Your task
Where in the listing does the word "integration" appear? Report each line that holds it.

Data for this task
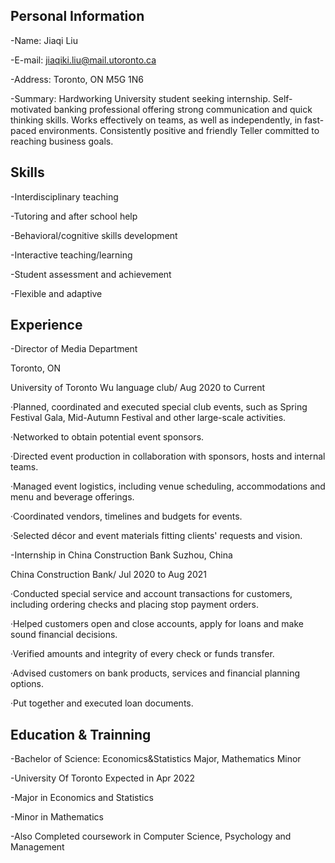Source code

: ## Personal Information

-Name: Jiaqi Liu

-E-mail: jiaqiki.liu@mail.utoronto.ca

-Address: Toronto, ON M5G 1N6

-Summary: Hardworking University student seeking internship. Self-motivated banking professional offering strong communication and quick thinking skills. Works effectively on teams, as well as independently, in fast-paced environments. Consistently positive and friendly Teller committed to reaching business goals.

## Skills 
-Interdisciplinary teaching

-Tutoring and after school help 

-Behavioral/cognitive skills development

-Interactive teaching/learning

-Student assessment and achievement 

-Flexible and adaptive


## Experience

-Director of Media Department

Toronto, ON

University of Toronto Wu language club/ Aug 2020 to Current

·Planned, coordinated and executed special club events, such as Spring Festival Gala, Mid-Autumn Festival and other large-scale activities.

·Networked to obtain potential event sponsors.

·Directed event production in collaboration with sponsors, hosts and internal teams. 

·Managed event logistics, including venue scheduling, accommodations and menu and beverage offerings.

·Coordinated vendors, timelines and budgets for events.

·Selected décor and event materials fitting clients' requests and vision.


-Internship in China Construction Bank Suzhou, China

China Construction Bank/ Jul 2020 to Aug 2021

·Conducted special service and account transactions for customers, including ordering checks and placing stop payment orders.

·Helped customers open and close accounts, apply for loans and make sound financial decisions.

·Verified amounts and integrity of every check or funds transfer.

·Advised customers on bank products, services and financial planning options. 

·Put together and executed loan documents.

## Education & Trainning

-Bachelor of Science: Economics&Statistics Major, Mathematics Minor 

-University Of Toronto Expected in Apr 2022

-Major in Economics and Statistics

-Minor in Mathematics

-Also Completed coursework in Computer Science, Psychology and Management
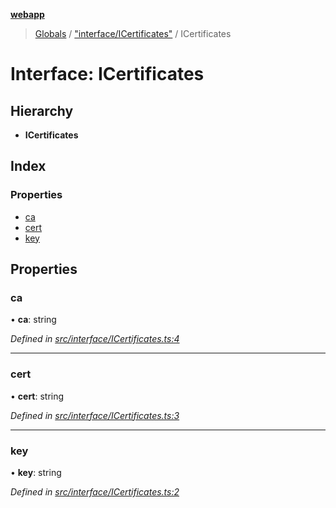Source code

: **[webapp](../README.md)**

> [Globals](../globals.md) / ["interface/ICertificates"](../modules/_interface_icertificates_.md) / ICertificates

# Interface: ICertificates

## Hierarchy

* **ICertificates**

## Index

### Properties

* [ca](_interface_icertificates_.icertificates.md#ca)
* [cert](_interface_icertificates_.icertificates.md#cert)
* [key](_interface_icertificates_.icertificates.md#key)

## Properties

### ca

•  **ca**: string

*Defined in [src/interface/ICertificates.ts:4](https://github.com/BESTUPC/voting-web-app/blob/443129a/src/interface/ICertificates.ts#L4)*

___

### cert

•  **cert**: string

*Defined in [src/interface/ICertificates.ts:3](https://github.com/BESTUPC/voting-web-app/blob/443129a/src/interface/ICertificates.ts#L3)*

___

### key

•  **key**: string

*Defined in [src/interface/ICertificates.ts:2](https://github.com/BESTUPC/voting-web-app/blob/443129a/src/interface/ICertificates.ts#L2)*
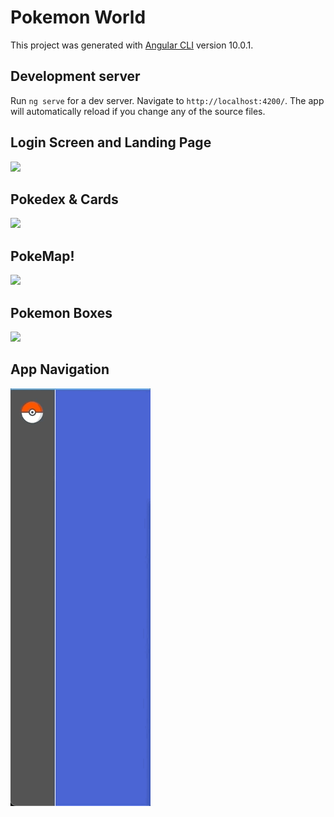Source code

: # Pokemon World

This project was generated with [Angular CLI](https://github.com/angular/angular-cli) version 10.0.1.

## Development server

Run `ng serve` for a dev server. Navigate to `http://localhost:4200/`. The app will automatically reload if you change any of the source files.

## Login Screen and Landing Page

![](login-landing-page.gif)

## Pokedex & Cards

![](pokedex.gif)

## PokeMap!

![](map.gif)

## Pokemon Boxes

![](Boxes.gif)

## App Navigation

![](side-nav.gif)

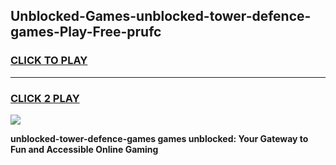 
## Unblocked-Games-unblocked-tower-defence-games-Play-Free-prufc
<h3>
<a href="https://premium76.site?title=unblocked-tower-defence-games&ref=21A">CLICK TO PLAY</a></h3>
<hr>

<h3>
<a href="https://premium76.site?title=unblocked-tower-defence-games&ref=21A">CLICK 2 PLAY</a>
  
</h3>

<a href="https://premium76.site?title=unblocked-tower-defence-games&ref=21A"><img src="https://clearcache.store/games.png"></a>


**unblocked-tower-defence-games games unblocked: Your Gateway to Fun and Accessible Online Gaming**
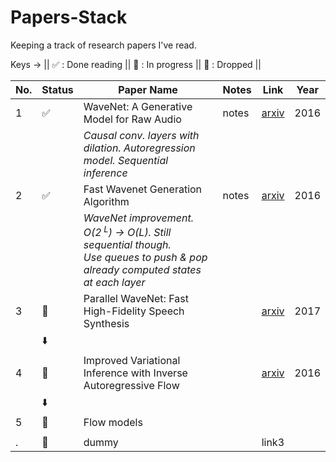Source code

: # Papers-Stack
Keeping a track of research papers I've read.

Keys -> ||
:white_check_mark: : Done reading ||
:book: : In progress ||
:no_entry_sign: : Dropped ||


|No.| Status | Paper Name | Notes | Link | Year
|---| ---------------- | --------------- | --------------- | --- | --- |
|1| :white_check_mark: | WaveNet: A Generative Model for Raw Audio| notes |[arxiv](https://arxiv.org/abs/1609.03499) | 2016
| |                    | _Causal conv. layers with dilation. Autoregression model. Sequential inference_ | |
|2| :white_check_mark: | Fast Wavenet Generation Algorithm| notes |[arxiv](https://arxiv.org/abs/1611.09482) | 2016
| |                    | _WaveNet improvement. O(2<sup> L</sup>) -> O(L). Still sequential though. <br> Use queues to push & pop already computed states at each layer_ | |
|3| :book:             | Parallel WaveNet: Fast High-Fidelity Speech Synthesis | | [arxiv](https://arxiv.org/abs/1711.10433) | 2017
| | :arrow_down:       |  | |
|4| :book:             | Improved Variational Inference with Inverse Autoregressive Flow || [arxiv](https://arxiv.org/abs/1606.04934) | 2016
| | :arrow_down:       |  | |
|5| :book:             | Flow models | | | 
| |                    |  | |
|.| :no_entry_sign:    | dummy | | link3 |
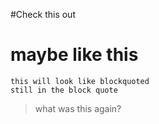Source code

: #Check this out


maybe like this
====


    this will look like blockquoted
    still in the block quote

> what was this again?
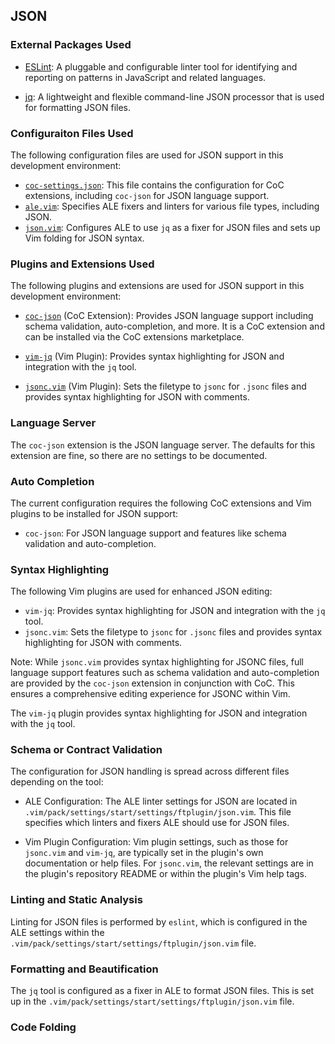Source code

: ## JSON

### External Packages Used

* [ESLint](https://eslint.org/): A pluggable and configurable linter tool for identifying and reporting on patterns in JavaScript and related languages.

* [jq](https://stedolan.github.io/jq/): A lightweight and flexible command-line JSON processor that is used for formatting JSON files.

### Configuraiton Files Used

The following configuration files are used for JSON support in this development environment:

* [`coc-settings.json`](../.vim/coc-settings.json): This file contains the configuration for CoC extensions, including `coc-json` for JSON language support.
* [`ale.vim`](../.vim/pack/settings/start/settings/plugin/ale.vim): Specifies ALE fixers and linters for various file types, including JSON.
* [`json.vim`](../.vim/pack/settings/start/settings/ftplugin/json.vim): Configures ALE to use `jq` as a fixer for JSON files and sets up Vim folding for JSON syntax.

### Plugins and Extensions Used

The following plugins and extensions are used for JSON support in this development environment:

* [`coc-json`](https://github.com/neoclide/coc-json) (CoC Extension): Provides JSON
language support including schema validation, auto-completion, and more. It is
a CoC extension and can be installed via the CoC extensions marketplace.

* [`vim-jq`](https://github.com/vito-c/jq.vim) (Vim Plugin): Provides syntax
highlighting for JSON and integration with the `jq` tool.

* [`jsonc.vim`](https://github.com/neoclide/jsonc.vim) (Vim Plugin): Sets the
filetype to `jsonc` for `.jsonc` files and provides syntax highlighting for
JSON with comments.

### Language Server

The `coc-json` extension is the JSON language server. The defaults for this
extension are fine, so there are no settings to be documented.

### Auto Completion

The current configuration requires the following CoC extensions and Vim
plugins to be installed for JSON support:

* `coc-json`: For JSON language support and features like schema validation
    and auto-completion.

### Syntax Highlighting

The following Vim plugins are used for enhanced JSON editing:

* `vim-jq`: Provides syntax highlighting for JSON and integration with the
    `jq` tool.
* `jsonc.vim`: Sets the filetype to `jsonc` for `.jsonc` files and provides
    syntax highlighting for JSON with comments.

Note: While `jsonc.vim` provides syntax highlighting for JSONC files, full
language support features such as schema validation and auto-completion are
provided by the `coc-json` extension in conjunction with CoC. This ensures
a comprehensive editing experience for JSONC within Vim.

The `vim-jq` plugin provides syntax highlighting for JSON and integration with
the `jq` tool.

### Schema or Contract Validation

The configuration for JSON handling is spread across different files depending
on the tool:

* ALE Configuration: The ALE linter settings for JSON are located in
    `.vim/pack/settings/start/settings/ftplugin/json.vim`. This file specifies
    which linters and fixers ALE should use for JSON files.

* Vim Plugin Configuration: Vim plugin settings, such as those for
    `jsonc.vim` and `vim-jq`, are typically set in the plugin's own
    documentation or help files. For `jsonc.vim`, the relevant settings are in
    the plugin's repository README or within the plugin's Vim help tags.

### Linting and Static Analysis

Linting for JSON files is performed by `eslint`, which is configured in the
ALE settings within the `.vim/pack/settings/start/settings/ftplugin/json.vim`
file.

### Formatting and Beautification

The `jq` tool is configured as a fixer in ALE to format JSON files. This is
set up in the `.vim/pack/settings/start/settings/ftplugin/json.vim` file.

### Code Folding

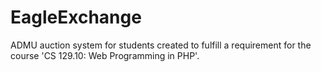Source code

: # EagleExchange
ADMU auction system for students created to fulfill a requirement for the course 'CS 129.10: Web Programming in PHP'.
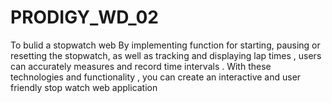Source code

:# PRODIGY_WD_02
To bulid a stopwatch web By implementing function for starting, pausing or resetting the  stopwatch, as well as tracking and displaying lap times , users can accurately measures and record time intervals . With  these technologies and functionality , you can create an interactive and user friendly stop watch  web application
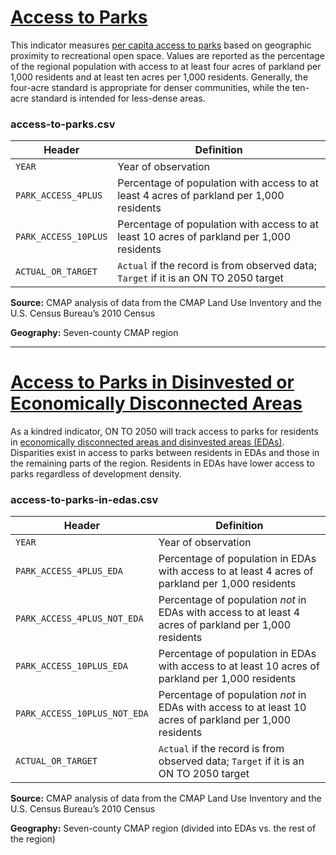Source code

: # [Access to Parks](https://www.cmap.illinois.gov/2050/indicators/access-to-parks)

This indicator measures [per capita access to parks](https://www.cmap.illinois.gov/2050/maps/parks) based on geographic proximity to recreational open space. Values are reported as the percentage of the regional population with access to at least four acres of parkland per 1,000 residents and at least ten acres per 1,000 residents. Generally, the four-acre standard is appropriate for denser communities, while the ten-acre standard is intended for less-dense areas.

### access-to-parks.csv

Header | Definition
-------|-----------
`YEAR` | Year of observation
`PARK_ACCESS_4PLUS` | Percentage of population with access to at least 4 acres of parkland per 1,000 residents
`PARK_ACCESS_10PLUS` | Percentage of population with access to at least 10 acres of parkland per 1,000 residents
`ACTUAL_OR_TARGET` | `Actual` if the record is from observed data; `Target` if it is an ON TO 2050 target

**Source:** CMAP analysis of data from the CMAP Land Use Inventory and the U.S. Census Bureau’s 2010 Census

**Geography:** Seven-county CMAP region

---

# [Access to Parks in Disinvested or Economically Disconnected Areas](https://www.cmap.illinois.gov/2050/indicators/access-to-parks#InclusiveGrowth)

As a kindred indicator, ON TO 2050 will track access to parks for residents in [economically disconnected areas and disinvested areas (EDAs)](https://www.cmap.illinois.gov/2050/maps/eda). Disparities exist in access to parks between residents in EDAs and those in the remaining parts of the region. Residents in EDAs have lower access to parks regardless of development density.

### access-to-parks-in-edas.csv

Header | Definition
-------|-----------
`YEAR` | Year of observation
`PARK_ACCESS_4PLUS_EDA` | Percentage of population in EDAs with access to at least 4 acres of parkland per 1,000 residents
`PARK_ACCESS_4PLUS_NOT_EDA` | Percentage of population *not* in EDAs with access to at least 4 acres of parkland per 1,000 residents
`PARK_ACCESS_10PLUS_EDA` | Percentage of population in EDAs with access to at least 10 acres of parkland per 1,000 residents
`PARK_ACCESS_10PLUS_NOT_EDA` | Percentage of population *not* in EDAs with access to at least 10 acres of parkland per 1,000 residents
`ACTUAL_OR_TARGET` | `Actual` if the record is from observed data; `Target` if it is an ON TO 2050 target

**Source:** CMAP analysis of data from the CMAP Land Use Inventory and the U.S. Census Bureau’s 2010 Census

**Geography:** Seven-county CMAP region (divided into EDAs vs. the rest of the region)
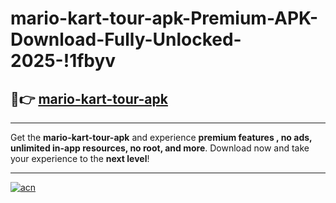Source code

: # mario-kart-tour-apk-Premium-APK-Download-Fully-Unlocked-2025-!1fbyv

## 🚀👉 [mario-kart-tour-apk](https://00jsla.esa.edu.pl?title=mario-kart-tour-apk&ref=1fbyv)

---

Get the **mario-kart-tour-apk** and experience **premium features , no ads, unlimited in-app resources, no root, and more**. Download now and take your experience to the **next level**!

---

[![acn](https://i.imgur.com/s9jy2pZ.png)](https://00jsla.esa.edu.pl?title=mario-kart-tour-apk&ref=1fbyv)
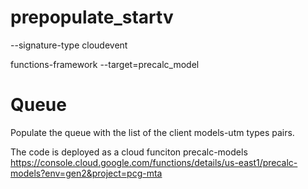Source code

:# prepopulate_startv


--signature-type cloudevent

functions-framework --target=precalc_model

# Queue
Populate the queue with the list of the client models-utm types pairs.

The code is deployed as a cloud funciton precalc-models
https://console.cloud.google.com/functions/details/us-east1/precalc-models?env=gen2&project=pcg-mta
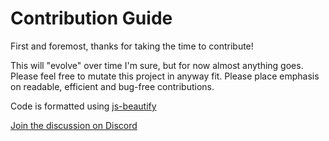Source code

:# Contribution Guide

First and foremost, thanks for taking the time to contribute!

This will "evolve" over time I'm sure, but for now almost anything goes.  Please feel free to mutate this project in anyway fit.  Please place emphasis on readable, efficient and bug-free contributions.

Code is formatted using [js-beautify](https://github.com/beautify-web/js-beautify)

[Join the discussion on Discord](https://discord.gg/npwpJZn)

Response area
highlighting for JSON and integration with the `jq` tool.
* `vim-jq`: Provides syntax highlighting for JSON and integration with the
The `vim-jq` plugin provides syntax highlighting for JSON and integration with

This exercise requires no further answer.